Selasa, 20 Januari 2015

Kewajiban Menuntut Ilmu



Bismillahirrahmanirrahim
 

1. Orang yang mempunyai ilmu mendapat kehormatan di sisi Allah dan Rasul-Nya. Banyak ayat Al-Qur’an yang mengarah agar umatnya mau menuntut ilmu, seperti yang terdapat dalam QS Al Mujadilah ayat 11:
يَرْفَعِ اللهُ الَّذِينَ ءَامَنُوا مِنكُمْ وَالَّذِينَ أُوتُوا الْعِلْمَ دَرَجَاتٍ وَاللهُ بِمَا تَعْمَلُونَ خَبِيرُُ
Artinya :
Allah akan meninggikan orang-orang yang beriman di antaramu dan orang-orang yang diberi ilmu pengetahuan beberapa derajat (QS. Al-Mujadilah : 11)
2. Surat Al-Ashr, yang berbunyi sbb : “Demi masa. Sesungguhnya manusia itu benar-benar dalam kerugian, Kecuali orang-orang yang beriman dan mengerjakan amal shaleh dan nasehat menasehati Supaya mentaati kebenaran dan nasehat menasehati supaya menetapi kesabaran”. Ingatlah ALLAH SWT telah bersumpah dalam surat ini dengan masa / waktu yang didalamnya terjadi peristiwa yang baik dan yang buruk, bersumpah bahwa setiap manusia didunia ini, baik itu orang Islam atau di luar Islam pasti akan mengalami kerugian, kecuali yang memiliki 4 (empat hal) yaitu: 1. Iman, 2. Amal Shaleh, 3. Saling menasehati supaya mentaati kebenaran, 4. Saling menasehati supaya menetapi kesabaran.

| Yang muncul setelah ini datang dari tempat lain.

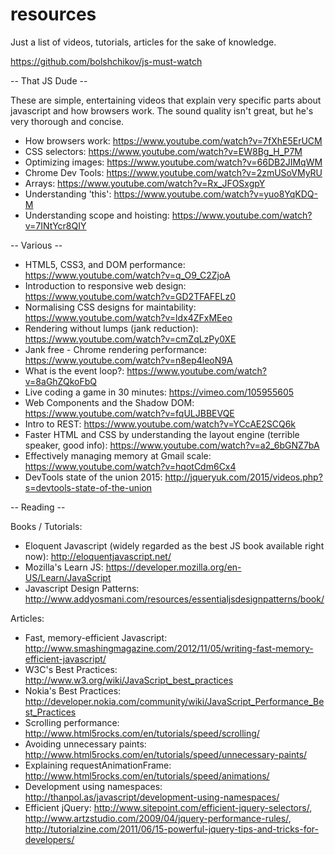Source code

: # resources
Just a list of videos, tutorials, articles for the sake of knowledge.

https://github.com/bolshchikov/js-must-watch

-- That JS Dude --

These are simple, entertaining videos that explain very specific parts about javascript and how browsers work.  The sound quality isn't great, but he's very thorough and concise.

 - How browsers work: https://www.youtube.com/watch?v=7fXhE5ErUCM
 - CSS selectors: https://www.youtube.com/watch?v=EW8Bg_H_P7M
 - Optimizing images: https://www.youtube.com/watch?v=66DB2JIMqWM
 - Chrome Dev Tools: https://www.youtube.com/watch?v=2zmUSoVMyRU
 - Arrays: https://www.youtube.com/watch?v=Rx_JFOSxgpY
 - Understanding 'this': https://www.youtube.com/watch?v=yuo8YqKDQ-M
 - Understanding scope and hoisting: https://www.youtube.com/watch?v=7INtYcr8QIY

-- Various --

 - HTML5, CSS3, and DOM performance: https://www.youtube.com/watch?v=q_O9_C2ZjoA
 - Introduction to responsive web design: https://www.youtube.com/watch?v=GD2TFAFELz0
 - Normalising CSS designs for maintability: https://www.youtube.com/watch?v=ldx4ZFxMEeo
 - Rendering without lumps (jank reduction): https://www.youtube.com/watch?v=cmZqLzPy0XE
 - Jank free - Chrome rendering performance: https://www.youtube.com/watch?v=n8ep4leoN9A
 - What is the event loop?: https://www.youtube.com/watch?v=8aGhZQkoFbQ
 - Live coding a game in 30 minutes: https://vimeo.com/105955605
 - Web Components and the Shadow DOM: https://www.youtube.com/watch?v=fqULJBBEVQE
 - Intro to REST: https://www.youtube.com/watch?v=YCcAE2SCQ6k
 - Faster HTML and CSS by understanding the layout engine (terrible speaker, good info): https://www.youtube.com/watch?v=a2_6bGNZ7bA
 - Effectively managing memory at Gmail scale: https://www.youtube.com/watch?v=hqotCdm6Cx4
 - DevTools state of the union 2015: http://jqueryuk.com/2015/videos.php?s=devtools-state-of-the-union

-- Reading --

 Books / Tutorials:
 - Eloquent Javascript (widely regarded as the best JS book available right now): http://eloquentjavascript.net/
 - Mozilla's Learn JS: https://developer.mozilla.org/en-US/Learn/JavaScript
 - Javascript Design Patterns: http://www.addyosmani.com/resources/essentialjsdesignpatterns/book/

 Articles:
 - Fast, memory-efficient Javascript: http://www.smashingmagazine.com/2012/11/05/writing-fast-memory-efficient-javascript/
 - W3C's Best Practices: http://www.w3.org/wiki/JavaScript_best_practices
 - Nokia's Best Practices: http://developer.nokia.com/community/wiki/JavaScript_Performance_Best_Practices
 - Scrolling performance: http://www.html5rocks.com/en/tutorials/speed/scrolling/
 - Avoiding unnecessary paints: http://www.html5rocks.com/en/tutorials/speed/unnecessary-paints/
 - Explaining requestAnimationFrame: http://www.html5rocks.com/en/tutorials/speed/animations/
 - Development using namespaces: http://thanpol.as/javascript/development-using-namespaces/
 - Efficient jQuery: http://www.sitepoint.com/efficient-jquery-selectors/, http://www.artzstudio.com/2009/04/jquery-performance-rules/, http://tutorialzine.com/2011/06/15-powerful-jquery-tips-and-tricks-for-developers/
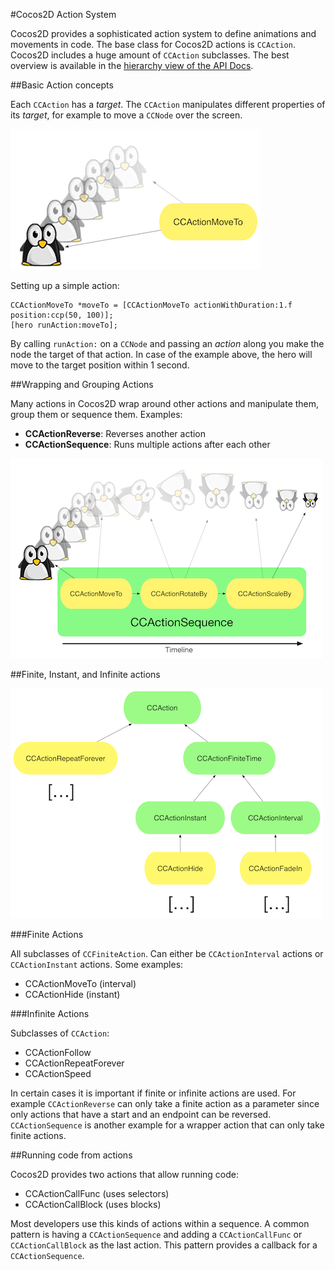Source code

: #Cocos2D Action System

Cocos2D provides a sophisticated action system to define animations and movements in code. The base class for Cocos2D actions is `CCAction`. Cocos2D includes a huge amount of `CCAction` subclasses. The best overview is available in the [hierarchy view of the API Docs](http://www.cocos2d-iphone.org/api-ref/3.0-rc1/hierarchy.html).

##Basic Action concepts

Each `CCAction` has a *target*. The `CCAction` manipulates different properties of its *target*, for example to move a `CCNode` over the screen.

![image](CCAction.png)

Setting up a simple action:

	CCActionMoveTo *moveTo = [CCActionMoveTo actionWithDuration:1.f position:ccp(50, 100)];
    [hero runAction:moveTo];
    
By calling `runAction:` on a `CCNode` and passing an *action* along you make the node the target of that action. In case of the example above, the hero will move to the target position within 1 second. 

##Wrapping and Grouping Actions

Many actions in Cocos2D wrap around other actions and manipulate them, group them or sequence them. Examples:

- **CCActionReverse**: Reverses another action
- **CCActionSequence**: Runs multiple actions after each other

![image](CCActionSequence.png)

##Finite, Instant, and Infinite actions

![image](CCActionHierarchy.png)

###Finite Actions

All subclasses of `CCFiniteAction`. Can either be `CCActionInterval` actions or `CCActionInstant` actions. Some examples:

- CCActionMoveTo (interval)
- CCActionHide (instant)

###Infinite Actions

Subclasses of `CCAction`:

- CCActionFollow
- CCActionRepeatForever
- CCActionSpeed

In certain cases it is important if finite or infinite actions are used. For example `CCActionReverse` can only take a finite action as a parameter since only actions that have a start and an endpoint can be reversed. `CCActionSequence` is another example for a wrapper action that can only take finite actions.

##Running code from actions

Cocos2D provides two actions that allow running code:

- CCActionCallFunc (uses selectors)
- CCActionCallBlock (uses blocks)

Most developers use this kinds of actions within a sequence. A common pattern is having a `CCActionSequence` and adding a `CCActionCallFunc` or `CCActionCallBlock` as the last action. This pattern provides a callback for a `CCActionSequence`.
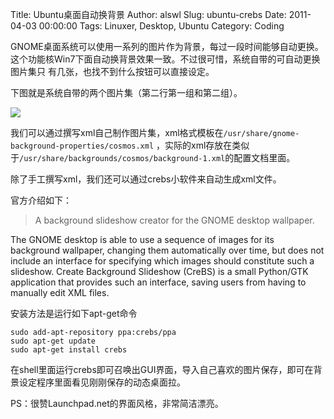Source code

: Title: Ubuntu桌面自动换背景
Author: alswl
Slug: ubuntu-crebs
Date: 2011-04-03 00:00:00
Tags: Linuxer, Desktop, Ubuntu
Category: Coding

GNOME桌面系统可以使用一系列的图片作为背景，每过一段时间能够自动更换。这个功能核Win7下面自动换背景效果一致。不过很可惜，系统自带的可自动更换图片集只
有几张，也找不到什么按钮可以直接设定。

下图就是系统自带的两个图片集（第二行第一组和第二组）。

![](http://upload-log4d.qiniudn.com/2011/04/appearance_preferences.png)

我们可以通过撰写xml自己制作图片集，xml格式模板在`/usr/share/gnome-background-properties/cosmos.xml`
，实际的xml存放在类似于`/usr/share/backgrounds/cosmos/background-1.xml`的配置文档里面。

除了手工撰写xml，我们还可以通过crebs小软件来自动生成xml文件。

官方介绍如下：

> A background slideshow creator for the GNOME desktop wallpaper.

The GNOME desktop is able to use a sequence of images for its background
wallpaper, changing them automatically over time, but does not include an
interface for specifying which images should constitute such a slideshow.
Create Background Slideshow (CreBS) is a small Python/GTK application that
provides such an interface, saving users from having to manually edit XML
files.

安装方法是运行如下apt-get命令

    
    sudo add-apt-repository ppa:crebs/ppa
    sudo apt-get update
    sudo apt-get install crebs

在shell里面运行crebs即可召唤出GUI界面，导入自己喜欢的图片保存，即可在背景设定程序里面看见刚刚保存的动态桌面拉。

PS：很赞Launchpad.net的界面风格，非常简洁漂亮。

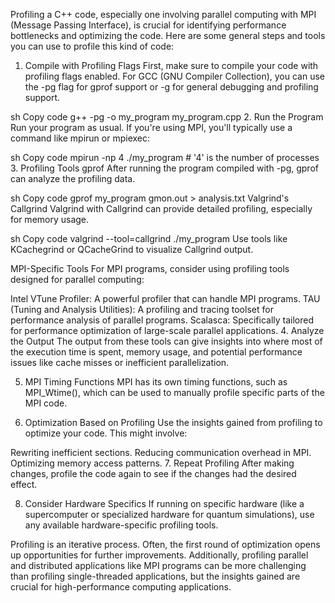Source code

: 
Profiling a C++ code, especially one involving parallel computing with MPI (Message Passing Interface), is crucial for identifying performance bottlenecks and optimizing the code. Here are some general steps and tools you can use to profile this kind of code:

1. Compile with Profiling Flags
First, make sure to compile your code with profiling flags enabled. For GCC (GNU Compiler Collection), you can use the -pg flag for gprof support or -g for general debugging and profiling support.

sh
Copy code
g++ -pg -o my_program my_program.cpp
2. Run the Program
Run your program as usual. If you're using MPI, you'll typically use a command like mpirun or mpiexec:

sh
Copy code
mpirun -np 4 ./my_program  # '4' is the number of processes
3. Profiling Tools
gprof
After running the program compiled with -pg, gprof can analyze the profiling data.

sh
Copy code
gprof my_program gmon.out > analysis.txt
Valgrind's Callgrind
Valgrind with Callgrind can provide detailed profiling, especially for memory usage.

sh
Copy code
valgrind --tool=callgrind ./my_program
Use tools like KCachegrind or QCacheGrind to visualize Callgrind output.

MPI-Specific Tools
For MPI programs, consider using profiling tools designed for parallel computing:

Intel VTune Profiler: A powerful profiler that can handle MPI programs.
TAU (Tuning and Analysis Utilities): A profiling and tracing toolset for performance analysis of parallel programs.
Scalasca: Specifically tailored for performance optimization of large-scale parallel applications.
4. Analyze the Output
The output from these tools can give insights into where most of the execution time is spent, memory usage, and potential performance issues like cache misses or inefficient parallelization.

5. MPI Timing Functions
MPI has its own timing functions, such as MPI_Wtime(), which can be used to manually profile specific parts of the MPI code.

6. Optimization Based on Profiling
Use the insights gained from profiling to optimize your code. This might involve:

Rewriting inefficient sections.
Reducing communication overhead in MPI.
Optimizing memory access patterns.
7. Repeat Profiling
After making changes, profile the code again to see if the changes had the desired effect.

8. Consider Hardware Specifics
If running on specific hardware (like a supercomputer or specialized hardware for quantum simulations), use any available hardware-specific profiling tools.

Profiling is an iterative process. Often, the first round of optimization opens up opportunities for further improvements. Additionally, profiling parallel and distributed applications like MPI programs can be more challenging than profiling single-threaded applications, but the insights gained are crucial for high-performance computing applications.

Hadist Kewajiban Menuntut Ilmu
1.       Dari Abdullah bin Mas’ud r.a. Nabi Muhamad pernah bersabda :”Janganlah ingin seperti orang lain, kecuali seperti dua orang ini. Pertama orang yang diberi Allah kekayaan berlimpah dan ia membelanjakannya secara benar, kedua orang yang diberi Allah al-Hikmah dan ia berprilaku sesuai dengannya dan mengajarkannya kepada orang lain (HR Bukhari)

2.        Kewajiban menuntut ilmu ini ditegaskan dalam hadits nabi, yaitu :
رواه إبن عبد البر)) طَلَبُ اْلعِلْمَ فَرِيْضِةٌ عَلَى كُلِّ مُسْلِمٍ وَ مُسْلِمَةٍ
Artinya :
Mencari ilmu itu hukumnya wajib bagi muslimin dan muslimat”(HR. Ibnu Abdil Bari)
Menuntut ilmu adalah jalan untuk mendapatkan keridhaan Allah l dan jalan menuju surga-Nya yang penuh dengan kenikmatan. Nabi n bersabda:
مَنْ سَلَكَ طَرِيقًا يَلْتَمِسُ فِيهِ عِلْمًا سَهَّلَ اللهُ لَهُ بِهِ طَرِيقًا إِلَى الْجَنَّةِ
“Barangsiapa berjalan dalam rangka menuntut ilmu maka akan dimudahkan jalannya menuju surga.” (HR. Muslim)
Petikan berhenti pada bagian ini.